═════ RECORD EXTRACTS ═════
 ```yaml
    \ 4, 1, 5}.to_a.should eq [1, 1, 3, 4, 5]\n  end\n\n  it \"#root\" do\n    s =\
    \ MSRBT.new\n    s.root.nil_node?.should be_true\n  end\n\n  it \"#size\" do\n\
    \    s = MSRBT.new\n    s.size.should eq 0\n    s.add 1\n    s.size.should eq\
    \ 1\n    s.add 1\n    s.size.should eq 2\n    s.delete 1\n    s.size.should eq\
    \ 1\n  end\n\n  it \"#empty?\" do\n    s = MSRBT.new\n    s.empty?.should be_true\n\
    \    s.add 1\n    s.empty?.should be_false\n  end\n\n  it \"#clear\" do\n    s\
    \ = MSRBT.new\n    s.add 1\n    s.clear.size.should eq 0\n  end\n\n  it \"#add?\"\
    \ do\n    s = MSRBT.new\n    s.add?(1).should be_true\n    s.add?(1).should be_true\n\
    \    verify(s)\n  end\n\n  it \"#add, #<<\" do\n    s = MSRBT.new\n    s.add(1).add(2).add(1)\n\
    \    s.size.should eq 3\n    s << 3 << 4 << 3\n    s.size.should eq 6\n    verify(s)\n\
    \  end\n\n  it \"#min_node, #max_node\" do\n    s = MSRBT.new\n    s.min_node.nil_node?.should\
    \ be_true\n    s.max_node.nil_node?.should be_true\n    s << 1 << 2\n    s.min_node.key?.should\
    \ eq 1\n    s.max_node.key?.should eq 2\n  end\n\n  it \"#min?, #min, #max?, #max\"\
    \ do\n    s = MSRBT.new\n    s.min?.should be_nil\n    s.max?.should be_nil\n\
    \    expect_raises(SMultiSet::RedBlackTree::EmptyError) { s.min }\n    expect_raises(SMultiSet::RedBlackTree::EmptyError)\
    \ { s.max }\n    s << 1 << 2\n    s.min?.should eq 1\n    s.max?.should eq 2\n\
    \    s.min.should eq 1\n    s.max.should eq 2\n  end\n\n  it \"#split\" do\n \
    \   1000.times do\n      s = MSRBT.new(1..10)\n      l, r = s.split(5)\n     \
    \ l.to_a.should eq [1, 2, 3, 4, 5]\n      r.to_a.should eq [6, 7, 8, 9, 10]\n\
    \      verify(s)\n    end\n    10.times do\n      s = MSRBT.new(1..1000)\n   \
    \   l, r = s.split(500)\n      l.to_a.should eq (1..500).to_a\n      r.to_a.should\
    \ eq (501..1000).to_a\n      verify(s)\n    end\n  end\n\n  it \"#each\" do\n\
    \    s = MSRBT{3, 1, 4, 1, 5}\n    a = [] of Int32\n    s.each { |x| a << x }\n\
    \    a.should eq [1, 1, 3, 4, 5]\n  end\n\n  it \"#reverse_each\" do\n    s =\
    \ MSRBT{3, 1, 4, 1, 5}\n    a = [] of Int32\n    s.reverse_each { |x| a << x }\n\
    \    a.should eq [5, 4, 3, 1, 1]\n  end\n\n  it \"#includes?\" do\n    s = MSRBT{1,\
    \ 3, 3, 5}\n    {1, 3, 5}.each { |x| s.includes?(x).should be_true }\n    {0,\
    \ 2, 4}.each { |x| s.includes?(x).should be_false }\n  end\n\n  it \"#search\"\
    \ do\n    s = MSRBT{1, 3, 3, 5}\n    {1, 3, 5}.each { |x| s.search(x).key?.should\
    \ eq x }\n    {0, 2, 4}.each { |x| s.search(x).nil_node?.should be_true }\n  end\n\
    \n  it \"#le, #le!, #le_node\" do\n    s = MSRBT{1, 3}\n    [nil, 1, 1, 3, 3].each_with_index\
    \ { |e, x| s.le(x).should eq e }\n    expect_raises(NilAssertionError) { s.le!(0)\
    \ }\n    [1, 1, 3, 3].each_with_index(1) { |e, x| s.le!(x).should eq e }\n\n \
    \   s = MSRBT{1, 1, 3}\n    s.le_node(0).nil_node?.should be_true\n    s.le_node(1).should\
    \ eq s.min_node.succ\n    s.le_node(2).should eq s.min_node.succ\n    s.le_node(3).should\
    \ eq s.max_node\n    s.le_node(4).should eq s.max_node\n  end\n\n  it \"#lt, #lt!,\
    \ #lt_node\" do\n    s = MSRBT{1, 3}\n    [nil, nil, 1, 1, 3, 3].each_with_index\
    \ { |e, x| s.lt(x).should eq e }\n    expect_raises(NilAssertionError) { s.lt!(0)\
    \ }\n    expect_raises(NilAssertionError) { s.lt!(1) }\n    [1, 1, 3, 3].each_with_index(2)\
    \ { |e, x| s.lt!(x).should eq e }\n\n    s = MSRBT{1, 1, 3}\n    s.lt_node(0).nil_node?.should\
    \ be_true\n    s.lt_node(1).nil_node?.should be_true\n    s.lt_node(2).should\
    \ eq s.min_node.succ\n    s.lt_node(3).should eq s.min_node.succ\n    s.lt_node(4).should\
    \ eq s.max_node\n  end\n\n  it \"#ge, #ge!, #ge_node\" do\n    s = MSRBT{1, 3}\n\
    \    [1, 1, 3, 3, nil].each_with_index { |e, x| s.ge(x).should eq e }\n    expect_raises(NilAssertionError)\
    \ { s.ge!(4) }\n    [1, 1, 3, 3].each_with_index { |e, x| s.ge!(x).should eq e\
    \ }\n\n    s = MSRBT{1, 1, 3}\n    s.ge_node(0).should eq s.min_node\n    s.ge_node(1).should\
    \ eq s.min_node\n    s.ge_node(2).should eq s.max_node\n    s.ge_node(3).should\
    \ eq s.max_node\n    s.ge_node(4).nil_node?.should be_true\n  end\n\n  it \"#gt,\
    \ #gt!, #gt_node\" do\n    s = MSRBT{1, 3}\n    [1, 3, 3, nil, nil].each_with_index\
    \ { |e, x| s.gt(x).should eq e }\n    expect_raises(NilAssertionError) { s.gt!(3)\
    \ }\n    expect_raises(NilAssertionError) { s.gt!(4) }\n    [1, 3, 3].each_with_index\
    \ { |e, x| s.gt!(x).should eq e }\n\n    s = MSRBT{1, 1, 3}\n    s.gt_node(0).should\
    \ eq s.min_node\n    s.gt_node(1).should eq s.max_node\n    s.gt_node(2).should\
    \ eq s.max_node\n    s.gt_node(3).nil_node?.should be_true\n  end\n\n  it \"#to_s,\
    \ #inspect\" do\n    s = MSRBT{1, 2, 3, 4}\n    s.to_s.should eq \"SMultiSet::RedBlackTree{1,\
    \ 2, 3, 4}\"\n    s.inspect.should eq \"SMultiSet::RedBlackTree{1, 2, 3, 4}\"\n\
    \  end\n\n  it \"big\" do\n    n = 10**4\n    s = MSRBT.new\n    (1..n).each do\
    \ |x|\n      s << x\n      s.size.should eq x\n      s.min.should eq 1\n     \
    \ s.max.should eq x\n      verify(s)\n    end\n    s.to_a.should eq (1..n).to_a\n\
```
═════
__WHAT THIS TASK INVOLVES__
A line belongs in the answer if it contains the word "RedBlackTree"; copy every such line from the data above.

__SOLUTION TO THE PROBLEM__
    \    expect_raises(SMultiSet::RedBlackTree::EmptyError) { s.min }\n    expect_raises(SMultiSet::RedBlackTree::EmptyError)\
    \ #inspect\" do\n    s = MSRBT{1, 2, 3, 4}\n    s.to_s.should eq \"SMultiSet::RedBlackTree{1,\
    \ 2, 3, 4}\"\n    s.inspect.should eq \"SMultiSet::RedBlackTree{1, 2, 3, 4}\"\n\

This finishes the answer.